Directions ▸
Going through the data below, tally every line where the string "Galegon" occurs, then give only the tally.

Records supplied ▸
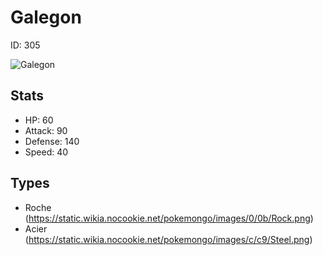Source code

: # Galegon


ID: 305

![](https://raw.githubusercontent.com/PokeAPI/sprites/master/sprites/pokemon/other/official-artwork/305.png "Galegon")

## Stats


 - HP: 60
 - Attack: 90
 - Defense: 140
 - Speed: 40

## Types


 - Roche (https://static.wikia.nocookie.net/pokemongo/images/0/0b/Rock.png)
 - Acier (https://static.wikia.nocookie.net/pokemongo/images/c/c9/Steel.png)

Solution to the exercise ▸
2